# What to work on
One number is the expected answer: the count of lines in the material below containing the word "cFLAG".

# Provided material
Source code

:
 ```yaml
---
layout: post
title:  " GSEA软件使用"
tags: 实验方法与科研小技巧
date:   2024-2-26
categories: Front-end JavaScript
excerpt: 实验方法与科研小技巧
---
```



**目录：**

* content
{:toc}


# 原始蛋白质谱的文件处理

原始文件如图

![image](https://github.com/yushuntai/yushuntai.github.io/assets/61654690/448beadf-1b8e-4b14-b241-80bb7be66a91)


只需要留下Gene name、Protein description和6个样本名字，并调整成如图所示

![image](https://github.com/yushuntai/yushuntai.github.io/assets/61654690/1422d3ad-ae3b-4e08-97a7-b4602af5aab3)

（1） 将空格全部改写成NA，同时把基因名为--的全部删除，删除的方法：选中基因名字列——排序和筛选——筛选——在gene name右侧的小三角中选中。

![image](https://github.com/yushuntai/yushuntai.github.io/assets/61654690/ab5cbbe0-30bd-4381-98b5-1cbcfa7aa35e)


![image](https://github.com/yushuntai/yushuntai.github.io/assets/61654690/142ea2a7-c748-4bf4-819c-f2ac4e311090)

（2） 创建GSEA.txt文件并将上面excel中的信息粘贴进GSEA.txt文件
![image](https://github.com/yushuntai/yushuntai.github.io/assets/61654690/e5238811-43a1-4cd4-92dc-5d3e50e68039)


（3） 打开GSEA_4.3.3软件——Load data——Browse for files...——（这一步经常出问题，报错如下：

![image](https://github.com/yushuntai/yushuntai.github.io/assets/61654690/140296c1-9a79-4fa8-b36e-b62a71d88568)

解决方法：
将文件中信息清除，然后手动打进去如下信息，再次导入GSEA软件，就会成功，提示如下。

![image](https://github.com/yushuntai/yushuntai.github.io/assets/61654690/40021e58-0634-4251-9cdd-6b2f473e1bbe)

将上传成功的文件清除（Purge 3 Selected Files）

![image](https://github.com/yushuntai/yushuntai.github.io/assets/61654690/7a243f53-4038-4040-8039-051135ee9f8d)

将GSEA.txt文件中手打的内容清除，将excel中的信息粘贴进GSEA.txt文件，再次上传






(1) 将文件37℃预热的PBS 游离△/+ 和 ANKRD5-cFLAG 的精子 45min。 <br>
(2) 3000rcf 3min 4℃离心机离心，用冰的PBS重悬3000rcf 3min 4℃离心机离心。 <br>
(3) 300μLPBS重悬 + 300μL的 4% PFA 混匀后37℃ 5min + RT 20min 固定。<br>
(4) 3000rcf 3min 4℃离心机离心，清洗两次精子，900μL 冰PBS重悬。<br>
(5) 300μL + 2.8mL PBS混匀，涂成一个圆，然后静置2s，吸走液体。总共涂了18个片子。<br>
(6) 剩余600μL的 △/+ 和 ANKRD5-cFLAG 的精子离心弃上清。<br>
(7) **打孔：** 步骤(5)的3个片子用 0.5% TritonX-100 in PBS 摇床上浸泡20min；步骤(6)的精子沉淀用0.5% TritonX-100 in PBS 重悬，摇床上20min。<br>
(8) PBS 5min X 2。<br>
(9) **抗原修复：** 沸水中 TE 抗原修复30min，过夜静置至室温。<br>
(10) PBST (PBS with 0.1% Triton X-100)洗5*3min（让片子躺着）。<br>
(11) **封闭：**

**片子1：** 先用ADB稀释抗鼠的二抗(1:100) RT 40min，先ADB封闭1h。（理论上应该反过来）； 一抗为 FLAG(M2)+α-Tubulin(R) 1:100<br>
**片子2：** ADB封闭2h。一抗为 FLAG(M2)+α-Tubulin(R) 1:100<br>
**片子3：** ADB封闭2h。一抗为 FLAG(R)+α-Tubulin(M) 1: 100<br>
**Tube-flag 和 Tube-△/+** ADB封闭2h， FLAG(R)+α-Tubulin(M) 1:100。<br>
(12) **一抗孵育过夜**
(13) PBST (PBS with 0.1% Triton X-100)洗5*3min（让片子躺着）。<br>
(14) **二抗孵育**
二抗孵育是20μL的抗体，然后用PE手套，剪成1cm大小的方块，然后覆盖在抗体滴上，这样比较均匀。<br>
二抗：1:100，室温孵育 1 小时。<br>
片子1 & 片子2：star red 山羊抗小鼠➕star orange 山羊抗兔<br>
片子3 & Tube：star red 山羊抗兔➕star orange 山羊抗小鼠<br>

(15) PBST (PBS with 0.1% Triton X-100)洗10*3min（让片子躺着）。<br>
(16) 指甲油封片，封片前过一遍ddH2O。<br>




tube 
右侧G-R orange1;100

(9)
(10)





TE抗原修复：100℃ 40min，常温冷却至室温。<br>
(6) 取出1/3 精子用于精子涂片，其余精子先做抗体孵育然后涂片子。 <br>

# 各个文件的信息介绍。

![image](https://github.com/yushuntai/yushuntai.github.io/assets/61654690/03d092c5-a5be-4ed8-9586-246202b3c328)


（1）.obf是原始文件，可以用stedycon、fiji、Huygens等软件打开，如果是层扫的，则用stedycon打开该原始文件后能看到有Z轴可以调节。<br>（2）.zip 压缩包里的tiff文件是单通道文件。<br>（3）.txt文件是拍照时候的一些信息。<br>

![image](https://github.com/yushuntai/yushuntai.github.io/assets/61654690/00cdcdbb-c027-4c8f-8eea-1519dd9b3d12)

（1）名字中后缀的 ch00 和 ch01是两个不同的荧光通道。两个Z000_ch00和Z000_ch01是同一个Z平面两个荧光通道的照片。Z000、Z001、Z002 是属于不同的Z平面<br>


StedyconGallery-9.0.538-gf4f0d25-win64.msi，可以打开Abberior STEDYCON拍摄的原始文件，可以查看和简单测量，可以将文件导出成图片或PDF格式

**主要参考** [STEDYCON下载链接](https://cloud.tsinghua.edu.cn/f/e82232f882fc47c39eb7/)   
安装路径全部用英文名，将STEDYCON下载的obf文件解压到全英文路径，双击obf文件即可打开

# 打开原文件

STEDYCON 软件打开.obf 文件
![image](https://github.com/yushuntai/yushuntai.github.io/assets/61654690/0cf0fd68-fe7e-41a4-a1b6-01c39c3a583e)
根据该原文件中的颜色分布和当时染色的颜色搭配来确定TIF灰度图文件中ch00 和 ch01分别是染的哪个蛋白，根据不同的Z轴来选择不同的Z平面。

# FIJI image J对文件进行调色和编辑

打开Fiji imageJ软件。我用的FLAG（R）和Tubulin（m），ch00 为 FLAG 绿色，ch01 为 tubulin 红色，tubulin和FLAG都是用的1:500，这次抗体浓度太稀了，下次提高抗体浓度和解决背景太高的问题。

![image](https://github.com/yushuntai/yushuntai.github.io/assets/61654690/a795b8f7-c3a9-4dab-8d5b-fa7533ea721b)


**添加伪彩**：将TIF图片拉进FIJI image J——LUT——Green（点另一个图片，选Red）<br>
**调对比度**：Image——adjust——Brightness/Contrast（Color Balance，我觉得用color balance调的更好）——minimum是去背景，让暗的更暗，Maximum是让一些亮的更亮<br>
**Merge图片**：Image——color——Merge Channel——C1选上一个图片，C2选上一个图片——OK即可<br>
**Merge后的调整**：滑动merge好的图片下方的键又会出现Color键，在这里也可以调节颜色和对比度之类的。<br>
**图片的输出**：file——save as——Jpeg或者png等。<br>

# Result
2